Nel romanzo c’è una figura un po’ inquietante, Mordechai. È il falso testimone, è un personaggio che non si oppone mai a niente e che diventa però amico dei ragazzi che, prima di tutto, lo salvano.
Cercavo una figura remissiva, abitata da altre esigenze rispetto a quelle di David e i suoi amici. È un barbone e prima di tutto è preoccupato di poter mangiare e avere un tetto sopra la testa. Così accetta tutto, in cambio di queste due certezze. Taciturno, si scopre poi che la sua vicenda personale non è così lontana da quella che ha dovuto impersonare, ma se ne accorgeranno gli altri, lui ne ha perso la memoria. Però diventa profondamente aico dei ragazzi. Olocaustico è anche una storia di amicizia. Racconta di un gruppo di amici uniti in una grande impresa.
Il deus ex machina è una lucertola, o meglio, un rettile mostruoso, che richiama alla mente tanti film di fantascienza. Perché ha scelto questa figura?
Ho fatto un po’ di ricerche sulle leggende che vanno più di moda e ho scelto un rettile.

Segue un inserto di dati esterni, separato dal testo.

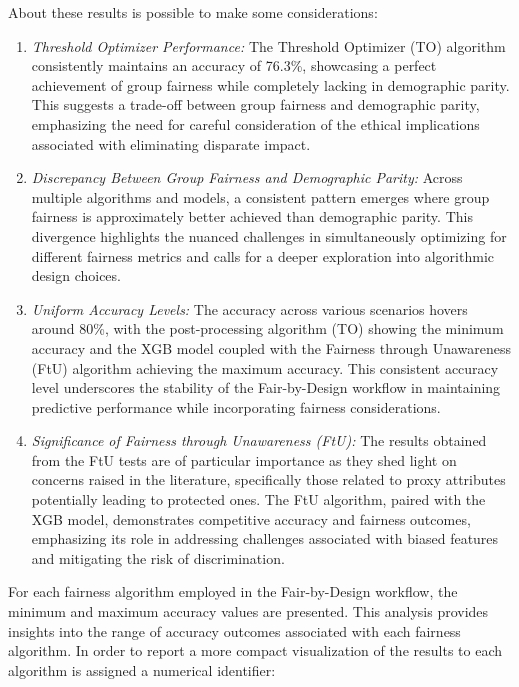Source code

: About these results is possible to make some considerations:
\begin{enumerate}
    \item \emph{Threshold Optimizer Performance:} The Threshold Optimizer (TO) algorithm consistently maintains an accuracy of 76.3\%, showcasing a perfect achievement of group fairness while completely lacking in demographic parity. This suggests a trade-off between group fairness and demographic parity, emphasizing the need for careful consideration of the ethical implications associated with eliminating disparate impact.
    
    \item \emph{Discrepancy Between Group Fairness and Demographic Parity:} Across multiple algorithms and models, a consistent pattern emerges where group fairness is approximately better achieved than demographic parity. This divergence highlights the nuanced challenges in simultaneously optimizing for different fairness metrics and calls for a deeper exploration into algorithmic design choices.
    
    \item \emph{Uniform Accuracy Levels:} The accuracy across various scenarios hovers around 80\%, with the post-processing algorithm (TO) showing the minimum accuracy and the XGB model coupled with the Fairness through Unawareness (FtU) algorithm achieving the maximum accuracy. This consistent accuracy level underscores the stability of the Fair-by-Design workflow in maintaining predictive performance while incorporating fairness considerations.
    
    \item \emph{Significance of Fairness through Unawareness (FtU):} The results obtained from the FtU tests are of particular importance as they shed light on concerns raised in the literature, specifically those related to proxy attributes potentially leading to protected ones. The FtU algorithm, paired with the XGB model, demonstrates competitive accuracy and fairness outcomes, emphasizing its role in addressing challenges associated with biased features and mitigating the risk of discrimination.
\end{enumerate}

For each fairness algorithm employed in the Fair-by-Design workflow, the minimum and maximum accuracy values are presented. This analysis provides insights into the range of accuracy outcomes associated with each fairness algorithm.
In order to report a more compact visualization of the results to each algorithm is assigned a numerical identifier:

Mi piaceva anche l’idea di mischiare il lavoro retribuito di David a Yad Vashem e fondato sulla ricostruzione storica rigorosa con la sceneggiatura del film che sognava di realizzare, completamente fantastico. Non solo. La lucertola diventa addirittura oggetto di culto, divinità da adorare per una piccola setta di accoliti.
E poi ci sono Philip Roth e Yitzhak Rabin, la strana coppia del romanzo. Chi sono?
Roth è il cattivo maestro, il lato malefico della coscienza di David mentre Rabin è il lato più coscienzioso, anche se così disilluso da dirsi pentito di aver speso la propria vita per la pace: a guardare quello che sta succedendo, forse non ne valeva la pena.
Questo romanzo antistorico è in realtà profondamente storico, a volte cronicistico quasi. Come ha lavorato su questa parte?
Ho usato i fatti reali che accadevano mentre scrivevo per riportarli ma anche per esasperarli e creare un’escalation negativa fino alla chiusura del Museo ebraico di Berlino e di Yad Vashem poi. Sulla storia passata invece mi sono attenuto ai fatti, seppur con qualche licenza.
Che ruolo hanno secondo lei i musei ebraici oggi?
Sono dei baluardi. Ed è importante osservare come il loro ruolo sociale e politico cambi negli anni. Yad Vashem evolve insieme alla memoria, tanto che all’inizio degli anni 2000 è stato completamente rifatto, proprio per rispondere all’esigenza di cambiare il modo di fare memoria. E ora, con la fine dei testimoni, si sta preparando un nuovo cambiamento.
Cosa pensa del rapporto tra diaspora e Israele?
Non credo che essere ebreo implichi necessariamente una fratellanza con lo stato d’Israele. Credo invece nel valore della diaspora, con la sua storia millenaria.